Com efeito, reportando-nos ao caso concreto,
11. Conforme salientou a Recorrente no requerimento de interposição de recurso, o Supremo Tribunal de Justiça convocou as normas contidas nos art.ºs 351.º e 354.º, do Código de Processo Civil, interpretando-as, inicialmente, no sentido de que a questão a resolver na fase introdutória dos embargos é a da probabilidade séria da existência do direito do embargante, “a apreciar de acordo com a prova informatória produzida”.

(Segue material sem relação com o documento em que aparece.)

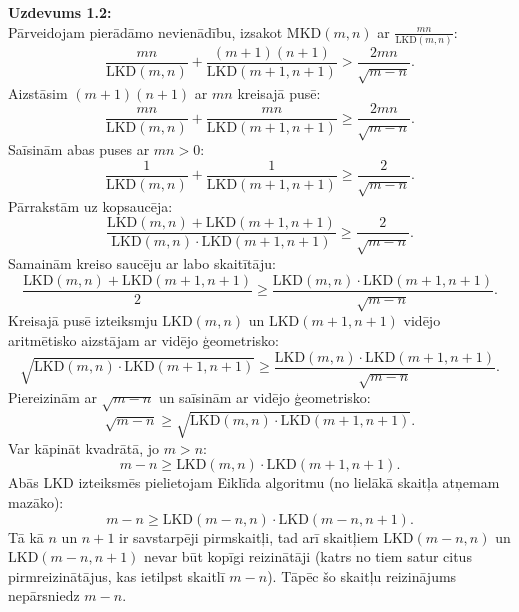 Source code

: \documentclass[a4paper,12pt]{article}
\begin{document}
{\bf Uzdevums 1.2:}\\
Pārveidojam pierādāmo nevienādību, izsakot $\mbox{MKD}(m,n)$ ar ${\displaystyle \frac{mn}{\mbox{LKD}(m,n)}}$: 
\begin{equation}
\label{eq:ineq1}
\frac{mn}{\mbox{LKD}(m,n)} + \frac{(m+1)(n+1)}{\mbox{LKD}(m+1,n+1)} > \frac{2mn}{\sqrt{m-n}}.
\end{equation}
Aizstāsim $(m+1)(n+1)$ ar $mn$ kreisajā pusē:
\begin{equation}
\label{eq:ineq2}
\frac{mn}{\mbox{LKD}(m,n)} + \frac{mn}{\mbox{LKD}(m+1,n+1)} \geq \frac{2mn}{\sqrt{m-n}}.
\end{equation}
Saīsinām abas puses ar $mn>0$:
\begin{equation}
\label{eq:ineq3}
\frac{1}{\mbox{LKD}(m,n)} + \frac{1}{\mbox{LKD}(m+1,n+1)} \geq \frac{2}{\sqrt{m-n}}.
\end{equation}
Pārrakstām uz kopsaucēja:
\begin{equation}
\label{eq:ineq4}
\frac{\mbox{LKD}(m,n) + \mbox{LKD}(m+1,n+1)}{\mbox{LKD}(m,n) \cdot \mbox{LKD}(m+1,n+1)} \geq \frac{2}{\sqrt{m-n}}.
\end{equation}
Samainām kreiso saucēju ar labo skaitītāju: 
\begin{equation}
\label{eq:ineq5}
\frac{\mbox{LKD}(m,n) + \mbox{LKD}(m+1,n+1)}{2} \geq \frac{\mbox{LKD}(m,n) \cdot \mbox{LKD}(m+1,n+1)}{\sqrt{m-n}}.
\end{equation}
Kreisajā pusē izteiksmju $\mbox{LKD}(m,n)$ un $\mbox{LKD}(m+1,n+1)$ vidējo aritmētisko aizstājam ar vidējo ģeometrisko:
\begin{equation}
\label{eq:ineq6}
\sqrt{\mbox{LKD}(m,n) \cdot \mbox{LKD}(m+1,n+1)} \geq \frac{\mbox{LKD}(m,n) \cdot \mbox{LKD}(m+1,n+1)}{\sqrt{m-n}}.
\end{equation}
Piereizinām ar $\sqrt{m-n}$ un saīsinām ar vidējo ģeometrisko:
\begin{equation}
\label{eq:ineq7}
\sqrt{m-n} \geq \sqrt{\mbox{LKD}(m,n) \cdot \mbox{LKD}(m+1,n+1)}.
\end{equation}
Var kāpināt kvadrātā, jo $m>n$:
\begin{equation}
\label{eq:ineq8}
m-n \geq \mbox{LKD}(m,n) \cdot \mbox{LKD}(m+1,n+1).
\end{equation}
Abās LKD izteiksmēs pielietojam Eiklīda algoritmu (no lielākā skaitļa atņemam mazāko):
\begin{equation}
\label{eq:ineq9}
m-n \geq \mbox{LKD}(m-n,n) \cdot \mbox{LKD}(m-n,n+1).
\end{equation}
Tā kā $n$ un $n+1$ ir savstarpēji pirmskaitļi, tad arī skaitļiem $\mbox{LKD}(m-n,n)$ un $\mbox{LKD}(m-n,n+1)$ nevar būt 
kopīgi reizinātāji (katrs no tiem satur citus pirmreizinātājus, kas ietilpst skaitlī $m-n$). Tāpēc 
šo skaitļu reizinājums nepārsniedz $m-n$. 
\end{document}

12. Contudo, veio a recusar o recebimento dos embargos com fundamento não na prova efectivamente produzida, mas antes na consideração “oficiosa” de que o contrato de arrendamento se tratou de um subterfúgio, que ninguém alegou, mas o Tribunal presumiu.
13.E, ao fazê-lo, desaplicou as referidas normas num dos seus sentidos possíveis, aqui sufragado pela Recorrente e inicialmente enunciado pelo Tribunal – e, diga-se, o mais conforme com a letra da lei –, de que a probabilidade da existência do direito, pressuposto da admissão dos embargos, deverá ser aferida unicamente em função da prova produzida,
14. Aplicando-as, inversamente, com o sentido de que esta pode resultar da livre convicção do juiz formada com base em meras presunções judiciais, o qual não encontra expressão na lei.

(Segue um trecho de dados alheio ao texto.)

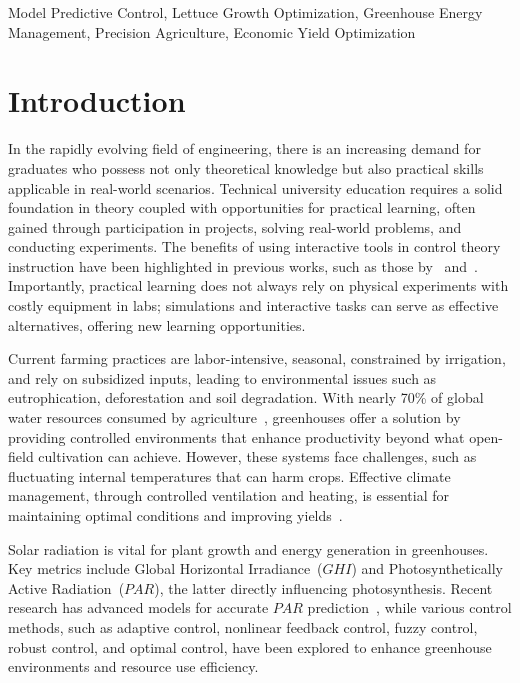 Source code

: \documentclass[conference]{IEEEtran}
\begin{document}
\begin{IEEEkeywords}
    Model Predictive Control, Lettuce Growth Optimization, Greenhouse Energy Management, Precision Agriculture, Economic Yield Optimization
\end{IEEEkeywords}

\section{Introduction}

In the rapidly evolving field of engineering, there is an increasing demand for graduates who possess not only theoretical knowledge but also practical skills applicable in real-world scenarios. Technical university education requires a solid foundation in theory coupled with opportunities for practical learning, often gained through participation in projects, solving real-world problems, and conducting experiments. The benefits of using interactive tools in control theory instruction have been highlighted in previous works, such as those by~\cite{Emami1991} and~\cite{Guzman2013}. Importantly, practical learning does not always rely on physical experiments with costly equipment in labs; simulations and interactive tasks can serve as effective alternatives, offering new learning opportunities.

Current farming practices are labor-intensive, seasonal, constrained by irrigation, and rely on subsidized inputs, leading to environmental issues such as eutrophication, deforestation and soil degradation. With nearly 70\% of global water resources consumed by agriculture~\cite{Debroy2024}, greenhouses offer a solution by providing controlled environments that enhance productivity beyond what open-field cultivation can achieve. However, these systems face challenges, such as fluctuating internal temperatures that can harm crops. Effective climate management, through controlled ventilation and heating, is essential for maintaining optimal conditions and improving yields~\cite{Wu2019}.

Solar radiation is vital for plant growth and energy generation in greenhouses. Key metrics include Global Horizontal Irradiance~(\(GHI\)) and Photosynthetically Active Radiation~(\(PAR\)), the latter directly influencing photosynthesis. Recent research has advanced models for accurate \(PAR\) prediction~\cite{Iddio2020, MaLu2022}, while various control methods, such as adaptive control, nonlinear feedback control, fuzzy control, robust control, and optimal control, have been explored to enhance greenhouse environments and resource use efficiency.
\end{document}
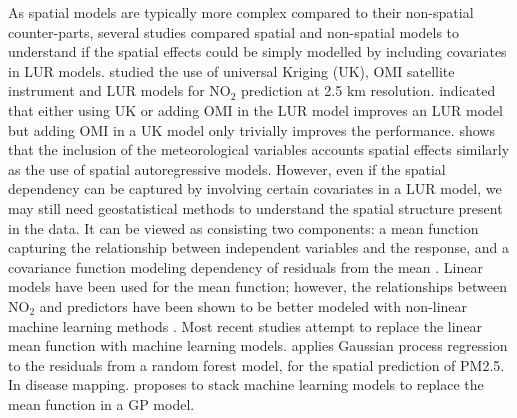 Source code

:\documentclass{article}
\begin{document}
As spatial models are typically more complex compared to their non-spatial counter-parts, several studies compared spatial and non-spatial models to understand if the spatial effects could be simply modelled by including covariates in LUR models. \cite{young2016satellite} studied the use of universal Kriging (UK), OMI satellite instrument \citep{OMI} and LUR models for NO$_2$ prediction at 2.5 km resolution. \cite{young2016satellite} indicated that either using UK or adding OMI in the LUR model improves an LUR model but adding OMI in a UK model only trivially improves the performance. \cite{BERTAZZON20159} shows that the inclusion of the meteorological variables accounts spatial effects similarly as the use of spatial autoregressive models. However, even if the spatial dependency can be captured by involving certain covariates in a LUR model, we may still need geostatistical methods to understand the spatial structure present in the data. It can be viewed as consisting two components: a mean function capturing the relationship between independent variables and the response, and a covariance function modeling dependency of residuals from the mean \citep{stackinla}. Linear models have been used for the mean function; however, the relationships between NO$_2$ and predictors have been shown to be better modeled with non-linear machine learning methods \citep{luglobal}. Most recent studies attempt to replace the linear mean function with machine learning models. \cite{liu2020integrate} applies Gaussian process regression to the residuals from a random forest model, for the spatial prediction of PM2.5. In disease mapping. \cite{stackinla} proposes to stack machine learning models to replace the mean function in a GP model.   
\end{document}

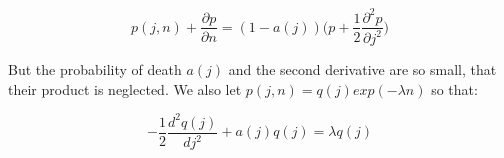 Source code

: \documentclass[journal]{IEEEtran}
\begin{document}
\begin{equation}
  p(j, n) + \frac{\partial p}{\partial n} = (1-a(j))\Big(p +
  \frac{1}{2}\frac{\partial^2 p}{\partial j^2}\Big)
  \nonumber
\end{equation}

But the probability of death $a(j)$ and the second derivative are so small, that
their product is neglected. We also let $p(j,n) = q(j) exp(-\lambda n)$ so that:

\begin{equation}
  -\frac{1}{2} \frac{d^2q(j)}{dj^2} + a(j)q(j) = \lambda q(j)
  \nonumber
\end{equation}

\printbibliography
\end{document}
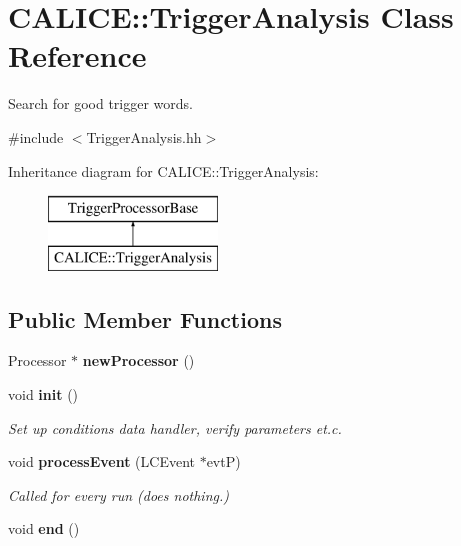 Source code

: \section{C\-A\-L\-I\-C\-E\-:\-:Trigger\-Analysis Class Reference}
\label{classCALICE_1_1TriggerAnalysis}


Search for good trigger words.  




{\ttfamily \#include $<$Trigger\-Analysis.\-hh$>$}

Inheritance diagram for C\-A\-L\-I\-C\-E\-:\-:Trigger\-Analysis\-:\begin{figure}[H]
\begin{center}
\leavevmode
\includegraphics[height=2.000000cm]{classCALICE_1_1TriggerAnalysis}
\end{center}
\end{figure}
\subsection*{Public Member Functions}
\begin{DoxyCompactItemize}
\item 
Processor $\ast$ {\bfseries new\-Processor} ()\label{classCALICE_1_1TriggerAnalysis_ab21f54611eb9ddd3ad43fc21503d4e33}

\item 
void {\bf init} ()\label{classCALICE_1_1TriggerAnalysis_a7a51af68dccbac1354f5246cdcea5c83}

\begin{DoxyCompactList}\small\item\em Set up conditions data handler, verify parameters et.\-c. \end{DoxyCompactList}\item 
void {\bf process\-Event} (L\-C\-Event $\ast$evt\-P)
\begin{DoxyCompactList}\small\item\em Called for every run (does nothing.) \end{DoxyCompactList}\item 
void {\bfseries end} ()\label{classCALICE_1_1TriggerAnalysis_a3dc3f0ae7a921facafc54fa4e271f664}

\end{DoxyCompactItemize}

15. Da afirmação do Tribunal a quo de que o campo das probabilidades é o campo da formação da convicção por meio das presunções judiciais, não sendo estas sindicáveis, resulta a convocação dos princípios da função jurisdicional constitucionalmente consagrados no art.º 202.º da Constituição da República Portuguesa,
16. E, consequentemente, um juízo de inconstitucionalidade das normas em análise quando interpretadas conjugadamente no sentido de a probabilidade de existência do direito ter que ser aferida unicamente à luz da prova produzida, não se reconhecendo liberdade ao Juiz de formar a convicção com base em presunções judiciais.

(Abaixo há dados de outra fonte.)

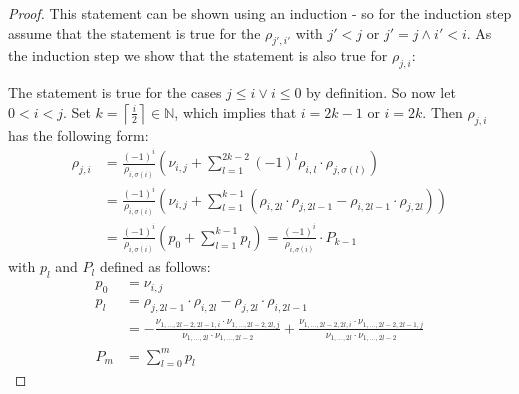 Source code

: \documentclass[../SymplecticSimplices.tex]{subfiles}
\begin{document}
\begin{proof}
  This statement can be shown using an induction - so for the induction step assume that the statement is true for the \( \rho_{j', i'} \) with \( j' < j \) or \( j' = j \land i' < i \). As the induction step we show that the statement is also true for \( \rho_{j, i} \):

  The statement is true for the cases  \( j \leq i \lor i \leq 0 \) by definition. So now let \( 0 < i < j \). Set \( k = \left\lceil \frac{i}{2} \right\rceil \in \mathbb{N} \), which implies that \( i = 2k - 1 \) or \( i = 2k \). Then \( \rho_{j,i} \) has the following form:
\begin{align*}
  \rho_{j, i} & = \frac{\left( -1 \right) ^ i}{\rho_{i, \sigma\left( i \right)}} \left( \nu_{i,j} + \sum \limits _{l=1} ^{2k-2} \left( -1 \right) ^l \rho_{i, l} \cdot \rho_{j, \sigma \left( l \right)} \right) \\
              & = \frac{\left( -1 \right) ^ i}{\rho_{i, \sigma\left( i \right)}} \left( \nu_{i,j} + \sum \limits _{l=1} ^{k-1} \left( \rho_{i, 2l} \cdot \rho_{j, 2l-1} - \rho_{i, 2l-1} \cdot \rho_{j, 2l} \right) \right) \\
              & = \frac{\left( -1 \right) ^ i}{\rho_{i, \sigma\left( i \right)}} \left( p_0 + \sum \limits _{l=1} ^{k-1} p_l \right) = \frac{\left( -1 \right) ^ i}{\rho_{i, \sigma\left( i \right)}} \cdot P_{k-1}
\end{align*}
with \( p_l \) and \( P_l \) defined as follows:
\begin{align*}
  p_0 & = \nu_{i,j} \\
  p_l & = \rho_{j, 2l-1} \cdot \rho_{i, 2l} - \rho_{j, 2l} \cdot \rho_{i, 2l-1}\\
      & = - \frac{\nu_{1, \dots, 2l-2,2l-1,i} \cdot \nu_{1, \dots, 2l-2, 2l, j}}{\nu_{1, \dots, 2l} \cdot \nu_{1, \dots, 2l-2}} + \frac{\nu_{1, \dots, 2l-2,2l,i} \cdot \nu_{1, \dots, 2l-2, 2l-1, j}}{\nu_{1, \dots, 2l} \cdot \nu_{1, \dots, 2l-2}} \\
  P_m & = \sum \limits_{l=0}^m p_l
\end{align*}


\end{proof}
\end{document}
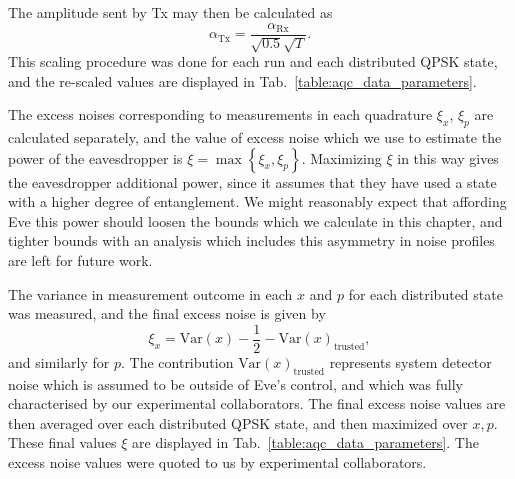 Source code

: The amplitude sent by Tx may then be calculated as
\begin{equation}
\alpha_{\text{Tx}} = \frac{\alpha_{\text{Rx}}}{\sqrt{0.5} \sqrt{T}}.
\end{equation}
This scaling procedure was done for each run and each distributed QPSK state, and the re-scaled values are displayed in Tab.~\ref{table:aqc_data_parameters}.

The excess noises corresponding to measurements in each quadrature $\xi_x$, $\xi_p$ are calculated separately, and the value of excess noise which we use to estimate the power of the eavesdropper is $\xi = \max \left\{\xi_x, \xi_p\right\}$. Maximizing $\xi$ in this way gives the eavesdropper additional power, since it assumes that they have used a state with a higher degree of entanglement. We might reasonably expect that affording Eve this power should loosen the bounds which we calculate in this chapter, and tighter bounds with an analysis which includes this asymmetry in noise profiles are left for future work.

The variance in measurement outcome in each $x$ and $p$ for each distributed state was measured, and the final excess noise is given by
\begin{equation}
\xi_{x} = \text{Var}\left(x\right) - \frac{1}{2} - \text{Var}\left(x\right)_{\text{trusted}},
\end{equation} %
and similarly for $p$. The contribution $\text{Var}\left(x\right)_{\text{trusted}}$ represents system detector noise which is assumed to be outside of Eve's control, and which was fully characterised by our experimental collaborators. The final excess noise values are then averaged over each distributed QPSK state, and then maximized over $x, p$. These final values $\xi$ are displayed in Tab.~\ref{table:aqc_data_parameters}. The excess noise values were quoted to us by experimental collaborators.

17. Por força e na sequência deste julgamento, recusou o Tribunal a aplicação das normas assim interpretadas.
18. Note-se que muito embora a formulação do juízo de constitucionalidade, no presente caso, não seja expressa, não precisa necessariamente de o ser, bastando que esse juízo resulte, atendendo à argumentação expendida pelo Tribunal, como pressuposto da solução jurídica alcançada.
19. Cite-se, a este propósito, Carlos Lopes do Rego, quando refere:
[...]
20. Ora, a aplicação da norma, interpretada no sentido que lhe foi atribuído pelo Tribunal a quo, pressupõe um juízo prévio de inconstitucionalidade da norma interpretada no sentido de não reconhecer liberdade ao julgador para aferir da probabilidade séria de existência do direito do embargante com base em meras presunções judiciais, tendo como subjacente o art.º 202º, da Constituição da Republica Portuguesa.
Temos em que, requer a V. Ex.as que o Tribunal Constitucional conheça do recurso de constitucionalidade, nos termos do artº 70.º, n.º 1, alínea a), da LTC, relativamente às normas a que se reporta o requerimento de interposição de recurso. [...]
3. Não houve resposta. Cumpre decidir.
Sem embargo das doutas considerações produzidas sobre a natureza do objecto do recurso de fiscalização concreta de inconstitucionalidade, o certo é que constitui requisito essencial do recurso previsto na alínea a) do n.º 1 do artigo 70º da Lei do Tribunal Constitucional (Lei n.º 28/82 de 15 de Novembro), como é o presente, a desaplicação de uma norma, pelo tribunal recorrido, por força de um julgamento (expresso ou implícito) de desconformidade constitucional. Acontece que, conforme se afirmou na decisão sumária reclamada, o Supremo Tribunal de Justiça não procedeu a nenhuma operação de desaplicação dos artigos 351º e 354º do Código de Processo Civil por serem desconformes com a Constituição. Na verdade, o Supremo Tribunal de Justiça não enunciou, sequer, essa questão. Tal conclusão, que se impõe a todas as luzes, determina inexoravelmente que o insucesso da pretensão da reclamante.
Nestes termos, decide-se indeferir a reclamação, mantendo a decisão sumária que decidiu não conhecer do recurso. Custas pela reclamante, fixando a taxa de justiça em 20 (vinte) unidades de conta.
Lisboa, 1 de Fevereiro de 2011.- Carlos Pamplona de Oliveira – Maria João Antunes – Gil Galvão.